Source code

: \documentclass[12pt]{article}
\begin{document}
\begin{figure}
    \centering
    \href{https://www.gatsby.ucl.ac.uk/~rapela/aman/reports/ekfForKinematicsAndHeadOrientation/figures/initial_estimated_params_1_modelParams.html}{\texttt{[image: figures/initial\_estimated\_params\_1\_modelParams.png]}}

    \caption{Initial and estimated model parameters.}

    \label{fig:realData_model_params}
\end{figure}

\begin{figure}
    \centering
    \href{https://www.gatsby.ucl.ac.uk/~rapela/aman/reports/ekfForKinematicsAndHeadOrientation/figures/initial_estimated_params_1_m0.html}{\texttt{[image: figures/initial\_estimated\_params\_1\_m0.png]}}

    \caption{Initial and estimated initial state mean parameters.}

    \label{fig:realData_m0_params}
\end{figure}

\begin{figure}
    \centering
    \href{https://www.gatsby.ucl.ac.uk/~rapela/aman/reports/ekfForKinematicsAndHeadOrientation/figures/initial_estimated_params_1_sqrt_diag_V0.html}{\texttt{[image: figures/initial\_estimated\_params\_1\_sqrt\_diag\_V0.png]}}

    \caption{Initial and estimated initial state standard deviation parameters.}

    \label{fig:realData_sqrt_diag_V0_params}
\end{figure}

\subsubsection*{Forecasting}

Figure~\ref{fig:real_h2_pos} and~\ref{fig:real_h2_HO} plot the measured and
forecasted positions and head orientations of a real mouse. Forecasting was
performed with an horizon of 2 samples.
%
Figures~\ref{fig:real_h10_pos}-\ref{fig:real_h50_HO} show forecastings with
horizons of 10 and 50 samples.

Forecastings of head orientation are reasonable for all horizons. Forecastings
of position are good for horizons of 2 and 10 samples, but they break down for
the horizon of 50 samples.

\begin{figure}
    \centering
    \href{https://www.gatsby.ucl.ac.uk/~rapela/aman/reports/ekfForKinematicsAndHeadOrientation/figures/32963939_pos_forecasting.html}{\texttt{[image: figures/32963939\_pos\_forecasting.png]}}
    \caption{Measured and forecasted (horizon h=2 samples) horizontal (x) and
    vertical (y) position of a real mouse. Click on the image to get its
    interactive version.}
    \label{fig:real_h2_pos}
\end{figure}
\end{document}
+ + + +
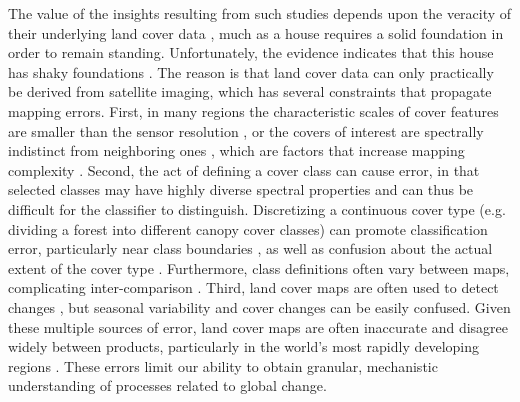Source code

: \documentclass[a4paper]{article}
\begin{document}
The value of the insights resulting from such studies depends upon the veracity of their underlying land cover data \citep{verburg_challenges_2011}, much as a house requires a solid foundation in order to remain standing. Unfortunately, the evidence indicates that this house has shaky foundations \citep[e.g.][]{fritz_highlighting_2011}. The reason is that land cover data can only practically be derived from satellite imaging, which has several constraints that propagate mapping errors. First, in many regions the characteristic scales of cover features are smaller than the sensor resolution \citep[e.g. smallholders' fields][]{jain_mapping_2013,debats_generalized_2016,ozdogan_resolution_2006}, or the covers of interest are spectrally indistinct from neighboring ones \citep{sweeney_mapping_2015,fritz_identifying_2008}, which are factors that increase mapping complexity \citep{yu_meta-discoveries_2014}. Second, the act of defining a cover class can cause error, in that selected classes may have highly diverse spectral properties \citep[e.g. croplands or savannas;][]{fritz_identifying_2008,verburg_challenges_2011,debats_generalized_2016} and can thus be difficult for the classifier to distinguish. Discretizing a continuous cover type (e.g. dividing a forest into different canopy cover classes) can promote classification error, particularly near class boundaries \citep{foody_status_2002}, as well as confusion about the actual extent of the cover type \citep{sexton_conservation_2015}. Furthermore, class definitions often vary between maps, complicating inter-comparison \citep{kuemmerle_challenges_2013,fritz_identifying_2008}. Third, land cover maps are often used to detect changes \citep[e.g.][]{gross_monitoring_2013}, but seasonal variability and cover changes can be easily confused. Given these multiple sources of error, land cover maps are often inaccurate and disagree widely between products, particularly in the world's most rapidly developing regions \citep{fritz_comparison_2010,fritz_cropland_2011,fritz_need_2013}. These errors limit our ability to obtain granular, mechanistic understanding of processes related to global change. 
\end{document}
+ + + +
▸ Task objective
Look for the word "horizons" throughout the material above and copy every line that has it.

▸ Expected answer
horizons of 10 and 50 samples.
Forecastings of head orientation are reasonable for all horizons. Forecastings
of position are good for horizons of 2 and 10 samples, but they break down for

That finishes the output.